Yes. It is like 6" x6" steel, 1/4" thick. It bolts down in the 4 corners to the head. The middle has a hole for the dial indicator.

I hope you were asking me.


----------



## Geo (Apr 30, 2002)

BORNGEARHEAD said:


> *Yes. It is like 6" x6" steel, 1/4" thick. It bolts down in the 4 corners to the head. The middle has a hole for the dial indicator.
> 
> I hope you were asking me. *


Bingo!

That's the one.

Jody, now that you have the correct part number, will you post the price when you call Kent-Moore?

If it's outrageous, I'll pursue making one. Otherwise, I'll probably just buy one.

BTW, BGH where does it bolt to? I was figuring the cam journal caps' bolt holes.


----------



## 1fastser (Sep 30, 2002)

Geo said:


> *I don't have any spare heads around.
> I'll start looking for a head to borrow. *


I have two. Take your pick.

I'll check on that price.

laterz...Jody


----------



## 1fastser (Sep 30, 2002)

Geo said:


> *That's the one.
> 
> Jody, now that you have the correct part number, will you post the price when you call Kent-Moore?
> 
> If it's outrageous, I'll pursue making one. Otherwise, I'll probably just buy one.*


$347.27  *whistles*

Like I said Geo, I have two, take your pick. You can *have* one...just comp me a tool when you make them.  

The price for new rocker arm guides, the machinists cost for measuring shim heighth, and new shims will still be cheaper than buying the tool.  

laterz...Jody


----------



## jbanach77 (Jun 11, 2002)

damn that is pricy, i am already getting kicked repeatidly in the nuts cause of EIP Tuning. if i would have found that tool for them they would have still funked up my motor somehow.


----------



## Geo (Apr 30, 2002)

1fastser said:


> *$347.27  *whistles*
> 
> Like I said Geo, I have two, take your pick. You can have one...just comp me a tool when you make them.
> 
> ...


I think I already have one lined up, but I might take you up on it. I have absolutely no doubt we can do something better than that. I'll start looking at raw materials. It may take a bit of time because I have two projects that I'm racing (no pun intended) to have done by my race in January. Then again, perhaps I should just take a road trip to Austin and pick one up. It won't be hard to produce, but I have to get some measurements and angles just right.


----------



## 1fastser (Sep 30, 2002)

I have several HLA's beggin to be bored, too. 

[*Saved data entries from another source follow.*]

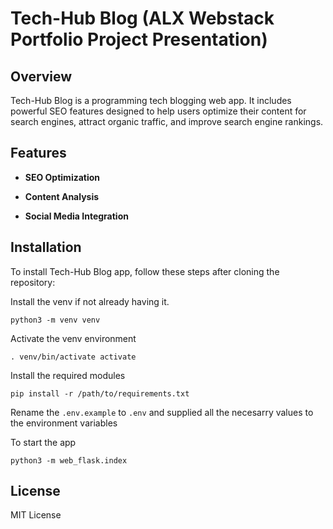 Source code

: 
# Tech-Hub Blog (ALX Webstack Portfolio Project Presentation)

## Overview

Tech-Hub Blog is a programming tech blogging web app. It includes powerful SEO features designed to help users optimize their content for search engines, attract organic traffic, and improve search engine rankings.

## Features

- **SEO Optimization**

- **Content Analysis**

- **Social Media Integration**

## Installation

To install Tech-Hub Blog app, follow these steps after cloning the repository:

Install the venv if not already having it. 
```
python3 -m venv venv 
```

Activate the venv environment
```
. venv/bin/activate activate
```

Install the required modules
```
pip install -r /path/to/requirements.txt
```
Rename the `.env.example` to `.env` and supplied all the necesarry values to the environment variables

To start the app
```
python3 -m web_flask.index
```

## License
MIT License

Both heads are assembled. I know it won't matter...just a bonus.

Kent-Moore is sending me a catalog of their 'nissan tools'.

laterz...Jody


----------



## Geo (Apr 30, 2002)

1fastser said:


> *I have several HLA's beggin to be bored, too.
> 
> Both heads are assembled. I know it won't matter...just a bonus.
> 
> ...


What I will have built will not require an HVLA (in fact, I have extras floating around). I will have the plate style built. Much more user friendly and far more repeatable.


----------



## BORNGEARHEAD (Apr 30, 2002)

Geo said:


> *What I will have built will not require an HVLA (in fact, I have extras floating around). I will have the plate style built. Much more user friendly and far more repeatable. *


I agree.


----------



## morepower2 (Apr 19, 2002)

Geo said:


> *What I will have built will not require an HVLA (in fact, I have extras floating around). I will have the plate style built. Much more user friendly and far more repeatable. *


I'll buy one!

Mike


----------



## 1fastser (Sep 30, 2002)

Geo said:


> *What I will have built will not require an HVLA (in fact, I have extras floating around). I will have the plate style built. Much more user friendly and far more repeatable. *


True.

Anything like what we discussed at the rally? i.e. the plate is long enough to measure one side (intake or exhaust) without unbolting the plate.

....just wondering.

laterz...Jody


----------



## jbanach77 (Jun 11, 2002)

as long as i can use it on my gti-r motor and it is reasonable, i am in on a group purchase, definately!!!


----------



## Geo (Apr 30, 2002)

1fastser said:


> *True.
> 
> Anything like what we discussed at the rally? i.e. the plate is long enough to measure one side (intake or exhaust) without unbolting the plate.
> 
> ...


I'll have to see about that. It would certainly add to the material and machining costs. It would almost certainly have to be anodized and I suspect that would add to the cost as well. It would be ideal to be able to do a whole side at once though.

I need to get my hands on a head first. Dwayne has one locally, but the engine is still together. Damn, I wish I'd have thought about this before last weekend.


----------



## Geo (Apr 30, 2002)

jbanach77 said:


> *as long as i can use it on my gti-r motor and it is reasonable, i am in on a group purchase, definately!!! *


1) I don't have a GTi-R head

2) Do you even need one for the GTi-R?


----------



## SuckiT (Jun 13, 2002)

Geo said:


> *1) I don't have a GTi-R head
> 
> 2) Do you even need one for the GTi-R? *


Come over to NYC and you wouldnt ask that question. Out of the 7 Gti-r engines, I think only 2 of them are quiet. The rest including mine have to be reshimmed!


----------



## Geo (Apr 30, 2002)

SuckiT said:


> *Come over to NYC and you wouldnt ask that question. Out of the 7 Gti-r engines, I think only 2 of them are quiet. The rest including mine have to be reshimmed! *


I'm not familiar with the GTi-R head.

OK, who wants to send me one. 

Actually, once we have a decent prototype, I might be willing to ship it to someone to see if it works. Mike, I'm sure you have access to a GTi-R head that is stripped down, don't you? If so, that would tell us if the basic layout is the same. I think it should be, but who knows (I don't)?


----------



## jbanach77 (Jun 11, 2002)

the only quiet on i have heard is a stock one. every aftermarket head or built motor for a gti-r i have heard they have been NOISY beyond belief. i am scared to drive my car hard cause of the noise.


----------



## 1fastser (Sep 30, 2002)

1fastser said:


> *At the machine shop, I doubt that I specified the stems to be ground to the same height as that would have made it a little easier.*


And it came back to bite me in the backside! Having the valve job brought the valves slightly deeper in the head thus making the valve stems sit higher. The result: The smallest shim recommended (2.8mm I believe) is too tall, bringing the overall height out of spec! 

I'm having the stems that are too tall ground down now. The saga continues.

laterz...Jody


----------